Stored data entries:
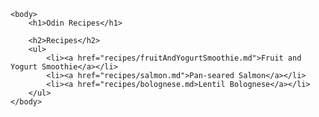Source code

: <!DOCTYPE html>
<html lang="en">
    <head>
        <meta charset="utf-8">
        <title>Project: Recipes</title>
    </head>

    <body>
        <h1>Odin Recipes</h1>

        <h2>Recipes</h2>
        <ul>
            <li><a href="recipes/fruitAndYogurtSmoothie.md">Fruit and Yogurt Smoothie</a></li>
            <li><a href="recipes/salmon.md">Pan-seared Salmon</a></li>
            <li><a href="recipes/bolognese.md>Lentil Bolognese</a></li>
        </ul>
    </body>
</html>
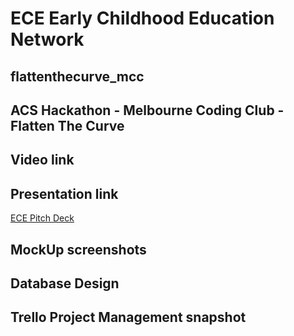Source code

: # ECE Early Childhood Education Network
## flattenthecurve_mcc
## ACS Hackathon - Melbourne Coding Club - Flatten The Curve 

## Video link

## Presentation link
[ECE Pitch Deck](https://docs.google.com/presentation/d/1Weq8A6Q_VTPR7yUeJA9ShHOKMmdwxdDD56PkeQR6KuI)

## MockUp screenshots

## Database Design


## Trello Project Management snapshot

_Task:_ Figure out how many lines in the entries above contain "Project". Write only that number.

_Exercise response:_ 2